- [Problem]: Begin at the line below that has "[Polkadot SDK](https://github.com/paritytech/polkadot-sdk), and". Stop after the line that has "# Github Copilot", repeating each line exactly and leaving out the pictures.

- [Dataset]:
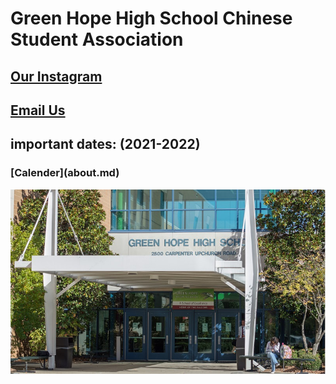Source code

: <h1>Green Hope High School Chinese Student Association</h1>


<h2><a href="https://www.instagram.com/ghhscsa/">Our Instagram</a></h2>

<h2><a href="mailto:ghhscsa@gmail.com">Email Us</a></h2>

<h2>important dates: (2021-2022)</h2>
   
<h3>[Calender](about.md)</a></h3>
  
![Green Hope](https://github.com/erik304501/GHHS-CSA/blob/main/green-hope-entrance_4.jpg?raw=true) 
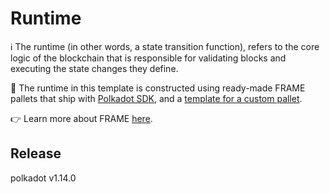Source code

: # Runtime

ℹ️ The runtime (in other words, a state transition function), refers to the core logic of the blockchain that is
responsible for validating blocks and executing the state changes they define.

💁 The runtime in this template is constructed using ready-made FRAME pallets that ship with
[Polkadot SDK](https://github.com/paritytech/polkadot-sdk), and a [template for a custom pallet](../pallets/README.md).

👉 Learn more about FRAME
[here](https://paritytech.github.io/polkadot-sdk/master/polkadot_sdk_docs/polkadot_sdk/frame_runtime/index.html).


## Release

polkadot v1.14.0
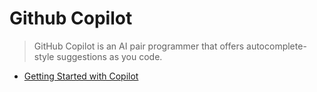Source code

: # Github Copilot

> GitHub Copilot is an AI pair programmer that offers autocomplete-style suggestions as you code.

- [Getting Started with Copilot](https://docs.github.com/en/copilot/using-github-copilot/getting-started-with-github-copilot)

- [Reply to the task]:
[Polkadot SDK](https://github.com/paritytech/polkadot-sdk), and a [template for a custom pallet](../pallets/README.md).

👉 Learn more about FRAME
[here](https://paritytech.github.io/polkadot-sdk/master/polkadot_sdk_docs/polkadot_sdk/frame_runtime/index.html).


## Release

polkadot v1.14.0
Source code

: # Github Copilot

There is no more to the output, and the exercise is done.